Provided material:
►

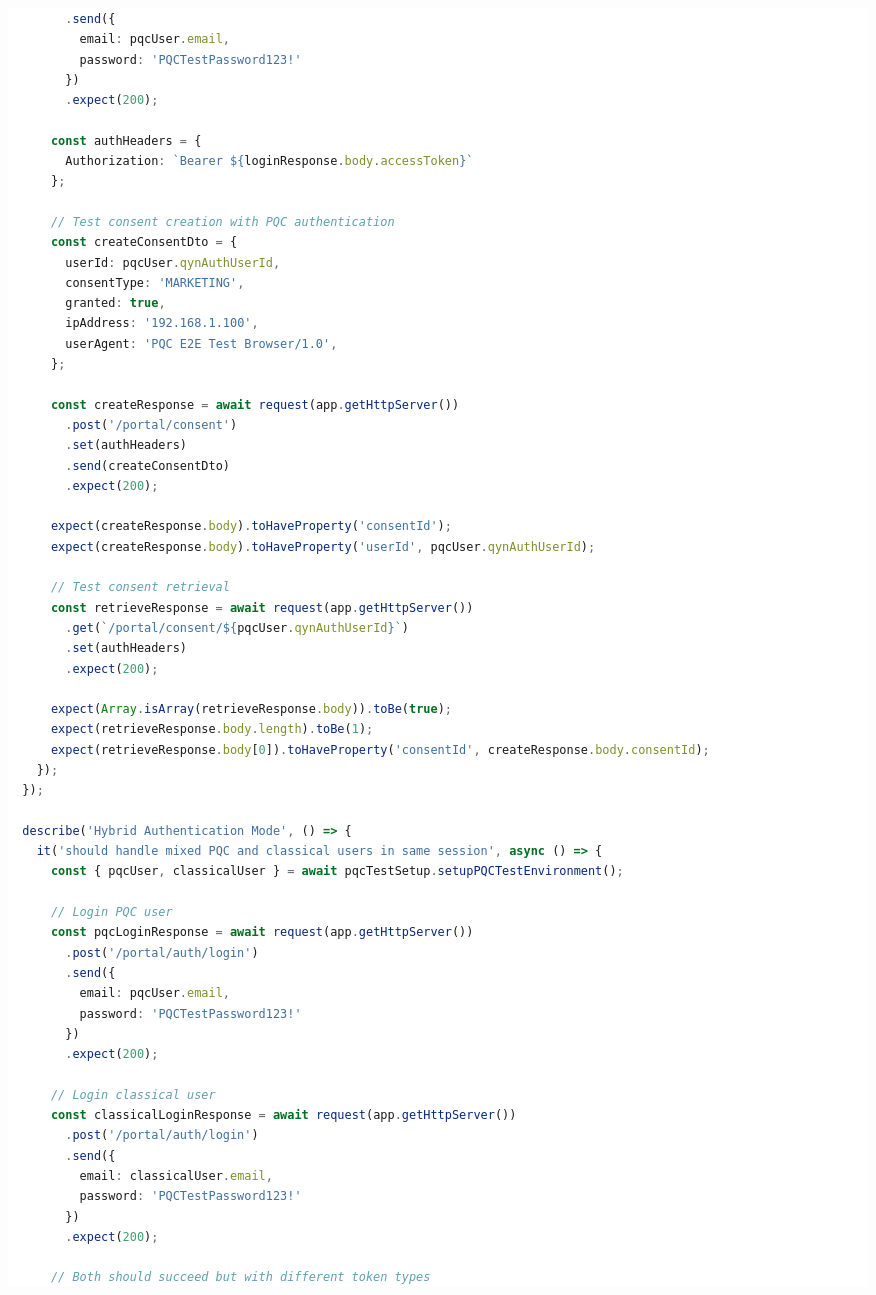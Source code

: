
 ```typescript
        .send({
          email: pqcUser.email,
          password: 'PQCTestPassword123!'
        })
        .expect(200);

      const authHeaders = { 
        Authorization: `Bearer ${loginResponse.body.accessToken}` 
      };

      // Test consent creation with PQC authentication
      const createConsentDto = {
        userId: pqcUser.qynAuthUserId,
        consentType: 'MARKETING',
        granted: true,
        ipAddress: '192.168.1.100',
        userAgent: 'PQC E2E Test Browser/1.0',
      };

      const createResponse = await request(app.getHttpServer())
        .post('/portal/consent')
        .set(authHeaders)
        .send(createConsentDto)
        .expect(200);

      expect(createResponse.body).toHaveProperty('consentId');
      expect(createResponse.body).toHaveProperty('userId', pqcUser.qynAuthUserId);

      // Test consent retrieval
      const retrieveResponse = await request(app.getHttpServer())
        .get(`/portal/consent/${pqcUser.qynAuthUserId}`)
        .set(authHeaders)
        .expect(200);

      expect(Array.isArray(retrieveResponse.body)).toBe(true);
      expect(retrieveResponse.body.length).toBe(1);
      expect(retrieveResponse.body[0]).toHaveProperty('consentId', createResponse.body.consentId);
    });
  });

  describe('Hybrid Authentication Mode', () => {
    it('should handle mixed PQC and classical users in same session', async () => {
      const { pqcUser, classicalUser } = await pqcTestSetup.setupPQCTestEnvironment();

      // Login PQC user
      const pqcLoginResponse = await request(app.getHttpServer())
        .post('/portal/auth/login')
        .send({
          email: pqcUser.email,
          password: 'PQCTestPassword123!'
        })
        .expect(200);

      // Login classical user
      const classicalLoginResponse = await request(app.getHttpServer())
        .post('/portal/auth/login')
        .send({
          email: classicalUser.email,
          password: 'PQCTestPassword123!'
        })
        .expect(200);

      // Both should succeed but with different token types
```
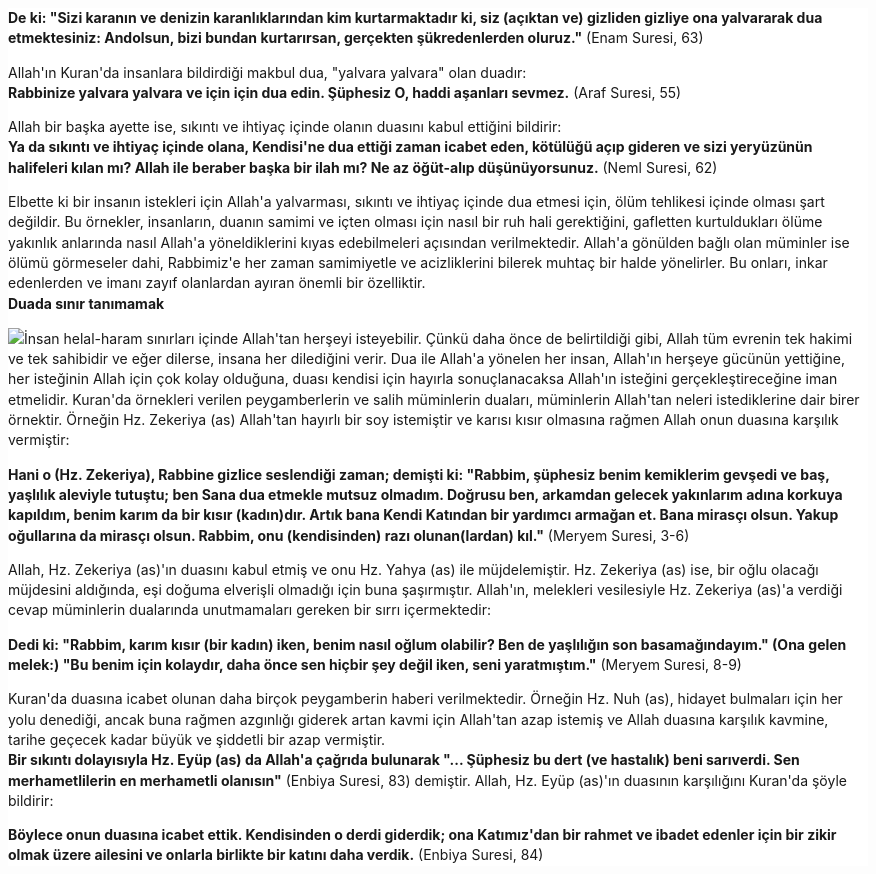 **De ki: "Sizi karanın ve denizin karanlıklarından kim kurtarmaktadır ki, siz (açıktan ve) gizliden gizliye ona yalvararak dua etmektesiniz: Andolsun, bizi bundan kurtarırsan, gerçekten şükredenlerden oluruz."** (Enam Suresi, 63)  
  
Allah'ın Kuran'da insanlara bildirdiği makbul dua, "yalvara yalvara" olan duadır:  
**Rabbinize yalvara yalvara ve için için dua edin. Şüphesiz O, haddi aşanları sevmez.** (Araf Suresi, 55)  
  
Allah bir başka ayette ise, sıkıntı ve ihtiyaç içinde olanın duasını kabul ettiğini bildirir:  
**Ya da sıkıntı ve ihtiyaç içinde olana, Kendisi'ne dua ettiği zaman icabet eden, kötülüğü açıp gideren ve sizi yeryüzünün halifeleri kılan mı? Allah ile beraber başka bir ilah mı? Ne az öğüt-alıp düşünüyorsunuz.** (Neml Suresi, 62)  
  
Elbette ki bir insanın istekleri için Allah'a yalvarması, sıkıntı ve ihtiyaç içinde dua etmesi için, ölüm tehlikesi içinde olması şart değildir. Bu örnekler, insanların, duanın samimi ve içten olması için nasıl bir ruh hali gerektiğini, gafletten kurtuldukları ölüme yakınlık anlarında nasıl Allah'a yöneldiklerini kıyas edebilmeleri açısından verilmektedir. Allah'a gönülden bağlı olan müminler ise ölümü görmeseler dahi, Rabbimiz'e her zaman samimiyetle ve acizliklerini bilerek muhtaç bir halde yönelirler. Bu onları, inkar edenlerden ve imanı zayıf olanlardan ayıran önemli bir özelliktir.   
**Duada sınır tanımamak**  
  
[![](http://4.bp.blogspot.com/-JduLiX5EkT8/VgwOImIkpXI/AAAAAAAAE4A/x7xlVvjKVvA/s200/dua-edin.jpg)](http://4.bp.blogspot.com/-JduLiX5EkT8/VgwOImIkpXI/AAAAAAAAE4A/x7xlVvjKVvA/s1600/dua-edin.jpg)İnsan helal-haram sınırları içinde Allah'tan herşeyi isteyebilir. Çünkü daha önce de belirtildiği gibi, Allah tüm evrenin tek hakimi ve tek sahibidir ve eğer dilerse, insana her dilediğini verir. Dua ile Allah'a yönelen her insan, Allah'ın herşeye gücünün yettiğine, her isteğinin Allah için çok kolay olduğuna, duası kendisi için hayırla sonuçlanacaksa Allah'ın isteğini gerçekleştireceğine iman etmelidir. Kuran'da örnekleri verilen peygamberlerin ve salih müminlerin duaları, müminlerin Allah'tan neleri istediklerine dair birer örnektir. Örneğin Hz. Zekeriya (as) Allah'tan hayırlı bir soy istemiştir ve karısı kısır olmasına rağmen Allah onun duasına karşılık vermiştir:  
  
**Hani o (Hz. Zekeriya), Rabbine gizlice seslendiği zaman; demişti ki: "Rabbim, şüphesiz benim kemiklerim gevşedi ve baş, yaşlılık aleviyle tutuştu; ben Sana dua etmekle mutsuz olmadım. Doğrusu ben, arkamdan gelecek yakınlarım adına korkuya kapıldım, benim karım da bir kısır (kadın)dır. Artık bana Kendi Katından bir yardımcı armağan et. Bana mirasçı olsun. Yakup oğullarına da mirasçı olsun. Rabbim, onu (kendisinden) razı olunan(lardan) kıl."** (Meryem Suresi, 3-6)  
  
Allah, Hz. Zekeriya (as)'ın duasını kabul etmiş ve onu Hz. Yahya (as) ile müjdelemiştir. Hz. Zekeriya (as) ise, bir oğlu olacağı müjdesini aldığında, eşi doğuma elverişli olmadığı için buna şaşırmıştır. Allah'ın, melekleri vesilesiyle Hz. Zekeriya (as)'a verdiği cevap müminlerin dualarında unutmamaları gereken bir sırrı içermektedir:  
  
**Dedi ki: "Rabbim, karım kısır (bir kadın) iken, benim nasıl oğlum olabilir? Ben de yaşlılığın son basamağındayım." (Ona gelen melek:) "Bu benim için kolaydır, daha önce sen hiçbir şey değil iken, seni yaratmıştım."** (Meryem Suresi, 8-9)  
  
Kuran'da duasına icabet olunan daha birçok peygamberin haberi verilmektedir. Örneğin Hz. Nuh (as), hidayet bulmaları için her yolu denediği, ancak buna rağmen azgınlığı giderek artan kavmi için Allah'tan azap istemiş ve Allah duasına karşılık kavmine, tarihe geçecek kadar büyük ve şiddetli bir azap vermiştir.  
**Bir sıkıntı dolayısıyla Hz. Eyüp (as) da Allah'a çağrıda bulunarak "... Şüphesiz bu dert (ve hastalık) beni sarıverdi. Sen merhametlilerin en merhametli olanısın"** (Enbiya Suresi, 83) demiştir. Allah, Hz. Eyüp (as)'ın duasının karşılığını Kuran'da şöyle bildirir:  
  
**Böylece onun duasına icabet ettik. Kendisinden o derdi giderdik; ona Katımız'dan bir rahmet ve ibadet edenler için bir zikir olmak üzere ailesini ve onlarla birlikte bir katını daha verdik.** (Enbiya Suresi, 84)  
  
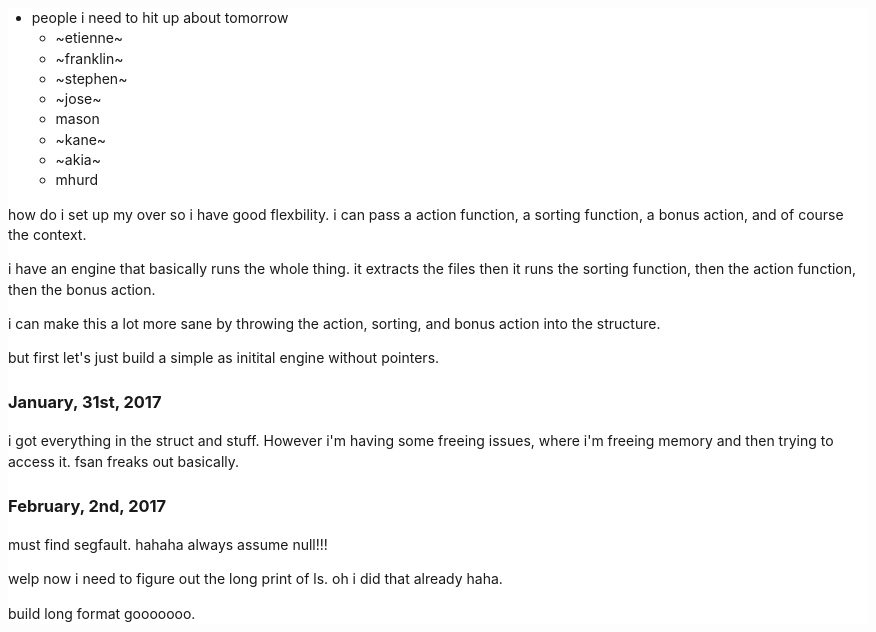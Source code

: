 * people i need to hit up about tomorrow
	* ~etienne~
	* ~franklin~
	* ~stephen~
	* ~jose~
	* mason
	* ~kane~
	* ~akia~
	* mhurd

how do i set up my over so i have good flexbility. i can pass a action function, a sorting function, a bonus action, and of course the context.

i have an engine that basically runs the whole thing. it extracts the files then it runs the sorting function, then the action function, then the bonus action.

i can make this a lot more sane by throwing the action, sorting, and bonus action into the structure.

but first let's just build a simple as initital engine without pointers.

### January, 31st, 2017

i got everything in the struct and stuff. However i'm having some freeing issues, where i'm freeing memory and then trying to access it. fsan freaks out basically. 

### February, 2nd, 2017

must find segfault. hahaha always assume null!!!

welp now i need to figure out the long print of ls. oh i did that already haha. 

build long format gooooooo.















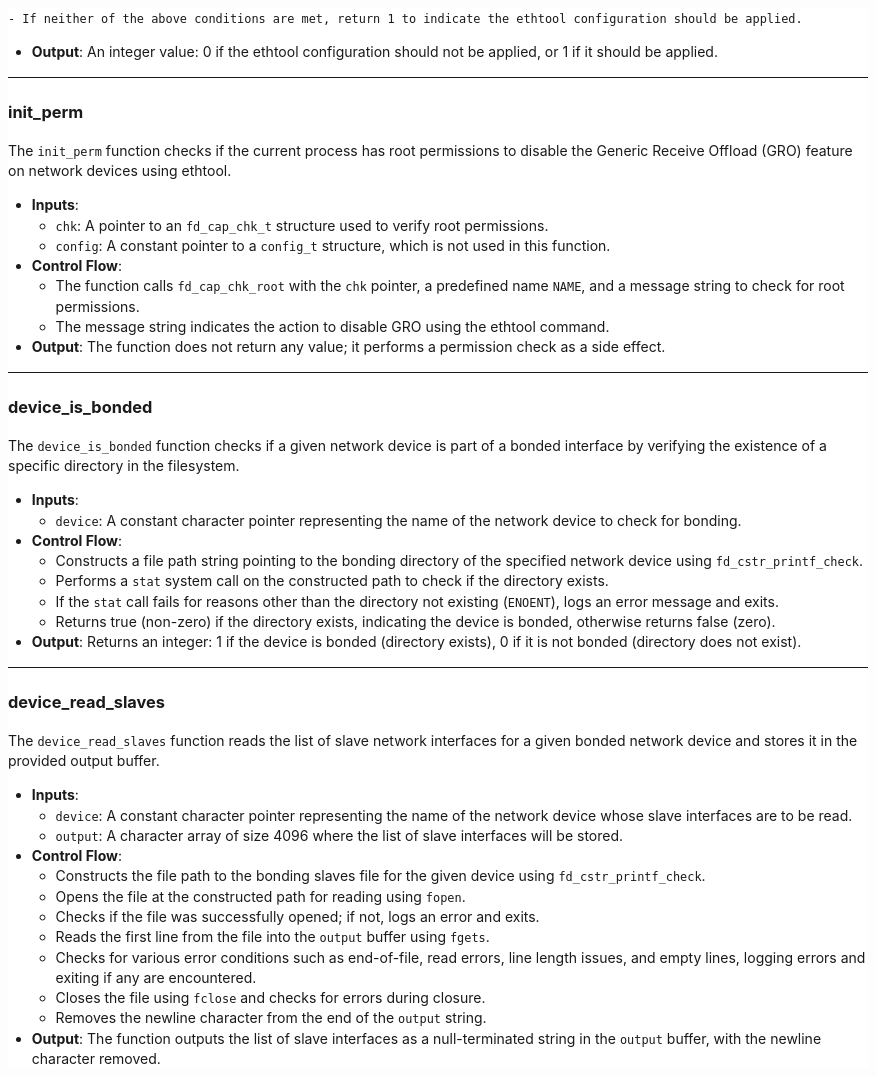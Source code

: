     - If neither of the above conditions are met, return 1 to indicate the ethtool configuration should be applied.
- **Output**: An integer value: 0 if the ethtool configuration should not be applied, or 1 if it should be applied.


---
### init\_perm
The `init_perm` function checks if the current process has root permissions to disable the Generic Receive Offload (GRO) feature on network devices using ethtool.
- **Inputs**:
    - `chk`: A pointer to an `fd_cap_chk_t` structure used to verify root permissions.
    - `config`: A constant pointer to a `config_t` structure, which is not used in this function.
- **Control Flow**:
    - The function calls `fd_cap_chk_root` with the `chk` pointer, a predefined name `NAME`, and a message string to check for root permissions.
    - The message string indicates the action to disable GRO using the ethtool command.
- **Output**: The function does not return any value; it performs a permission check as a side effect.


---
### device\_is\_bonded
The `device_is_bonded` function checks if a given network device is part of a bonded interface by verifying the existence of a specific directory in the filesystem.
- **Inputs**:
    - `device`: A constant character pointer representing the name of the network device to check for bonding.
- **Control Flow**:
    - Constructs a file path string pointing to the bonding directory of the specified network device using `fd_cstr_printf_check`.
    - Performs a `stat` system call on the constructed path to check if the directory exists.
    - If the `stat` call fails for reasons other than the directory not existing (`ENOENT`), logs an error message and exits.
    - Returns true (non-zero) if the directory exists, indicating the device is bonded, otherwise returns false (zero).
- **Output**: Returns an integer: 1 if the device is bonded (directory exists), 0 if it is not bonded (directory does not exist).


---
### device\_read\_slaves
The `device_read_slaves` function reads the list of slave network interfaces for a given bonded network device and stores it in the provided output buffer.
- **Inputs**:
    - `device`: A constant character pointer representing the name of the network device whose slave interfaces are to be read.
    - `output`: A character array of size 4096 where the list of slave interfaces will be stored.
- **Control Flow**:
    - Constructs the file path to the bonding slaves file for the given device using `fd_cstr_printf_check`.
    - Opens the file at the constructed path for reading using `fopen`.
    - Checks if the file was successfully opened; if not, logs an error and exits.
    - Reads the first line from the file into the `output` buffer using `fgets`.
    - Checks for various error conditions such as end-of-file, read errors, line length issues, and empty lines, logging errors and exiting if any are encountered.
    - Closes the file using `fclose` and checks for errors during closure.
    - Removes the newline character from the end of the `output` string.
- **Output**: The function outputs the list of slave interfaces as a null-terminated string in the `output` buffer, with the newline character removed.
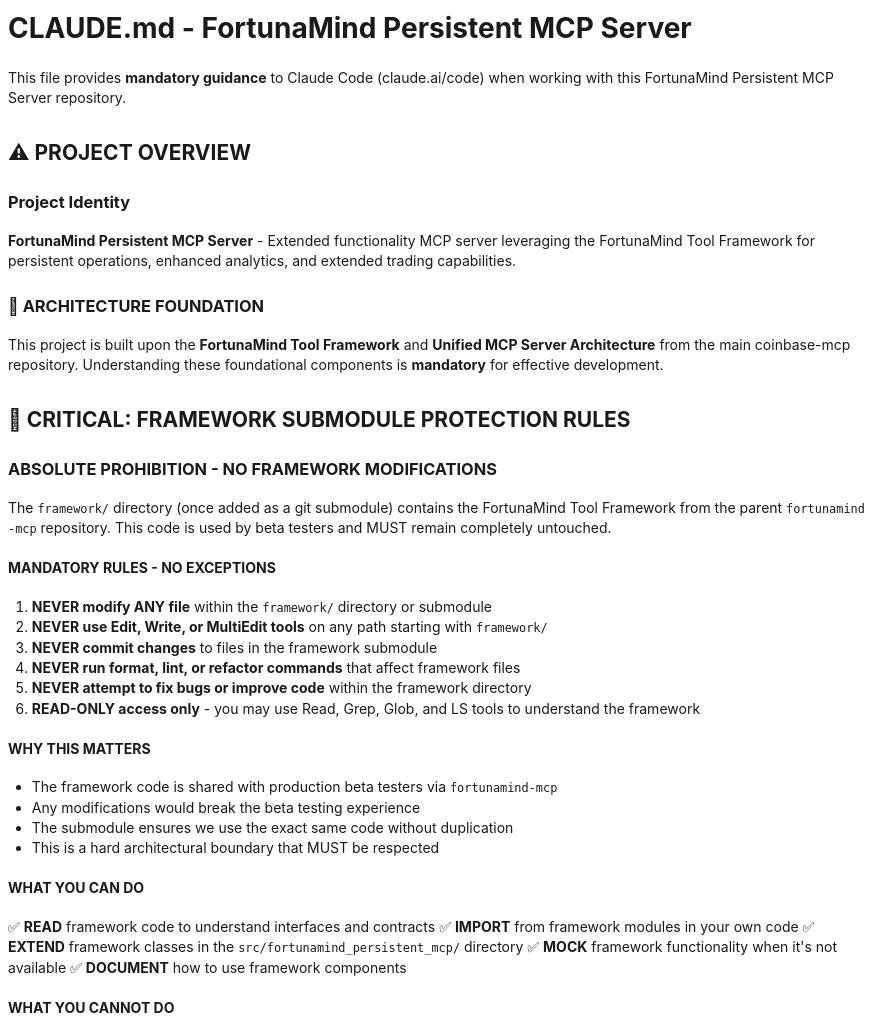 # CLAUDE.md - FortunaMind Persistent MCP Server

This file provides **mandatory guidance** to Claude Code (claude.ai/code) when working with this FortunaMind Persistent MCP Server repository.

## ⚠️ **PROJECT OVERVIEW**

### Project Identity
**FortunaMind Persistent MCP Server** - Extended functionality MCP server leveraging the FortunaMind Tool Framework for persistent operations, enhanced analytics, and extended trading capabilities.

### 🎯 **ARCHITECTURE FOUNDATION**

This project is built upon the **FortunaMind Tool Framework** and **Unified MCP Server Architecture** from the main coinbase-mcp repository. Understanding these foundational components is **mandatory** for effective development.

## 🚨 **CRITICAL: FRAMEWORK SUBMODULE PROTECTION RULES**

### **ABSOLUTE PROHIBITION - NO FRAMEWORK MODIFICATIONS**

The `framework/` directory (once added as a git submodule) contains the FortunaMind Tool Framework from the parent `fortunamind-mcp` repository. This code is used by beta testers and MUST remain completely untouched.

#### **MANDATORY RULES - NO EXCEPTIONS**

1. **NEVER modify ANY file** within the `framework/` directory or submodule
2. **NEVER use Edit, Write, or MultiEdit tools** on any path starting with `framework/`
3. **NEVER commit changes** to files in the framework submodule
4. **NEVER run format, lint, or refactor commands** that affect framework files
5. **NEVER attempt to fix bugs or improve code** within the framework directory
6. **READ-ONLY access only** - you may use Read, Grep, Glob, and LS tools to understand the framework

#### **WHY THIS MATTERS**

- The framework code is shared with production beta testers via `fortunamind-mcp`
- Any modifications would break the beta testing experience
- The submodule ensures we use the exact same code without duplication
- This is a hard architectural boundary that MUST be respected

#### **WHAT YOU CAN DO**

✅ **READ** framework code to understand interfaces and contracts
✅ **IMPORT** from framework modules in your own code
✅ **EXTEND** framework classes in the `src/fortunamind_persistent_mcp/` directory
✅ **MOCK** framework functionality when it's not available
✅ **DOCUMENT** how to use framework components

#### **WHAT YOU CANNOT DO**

◄

Problem statement: Your reply should consist only of the lines running from the line with "1. **NEVER modify" to the end of the listing, retyped exactly.

Task output:
1. **NEVER modify ANY file** within the `framework/` directory or submodule
2. **NEVER use Edit, Write, or MultiEdit tools** on any path starting with `framework/`
3. **NEVER commit changes** to files in the framework submodule
4. **NEVER run format, lint, or refactor commands** that affect framework files
5. **NEVER attempt to fix bugs or improve code** within the framework directory
6. **READ-ONLY access only** - you may use Read, Grep, Glob, and LS tools to understand the framework

#### **WHY THIS MATTERS**

- The framework code is shared with production beta testers via `fortunamind-mcp`
- Any modifications would break the beta testing experience
- The submodule ensures we use the exact same code without duplication
- This is a hard architectural boundary that MUST be respected

#### **WHAT YOU CAN DO**

✅ **READ** framework code to understand interfaces and contracts
✅ **IMPORT** from framework modules in your own code
✅ **EXTEND** framework classes in the `src/fortunamind_persistent_mcp/` directory
✅ **MOCK** framework functionality when it's not available
✅ **DOCUMENT** how to use framework components

#### **WHAT YOU CANNOT DO**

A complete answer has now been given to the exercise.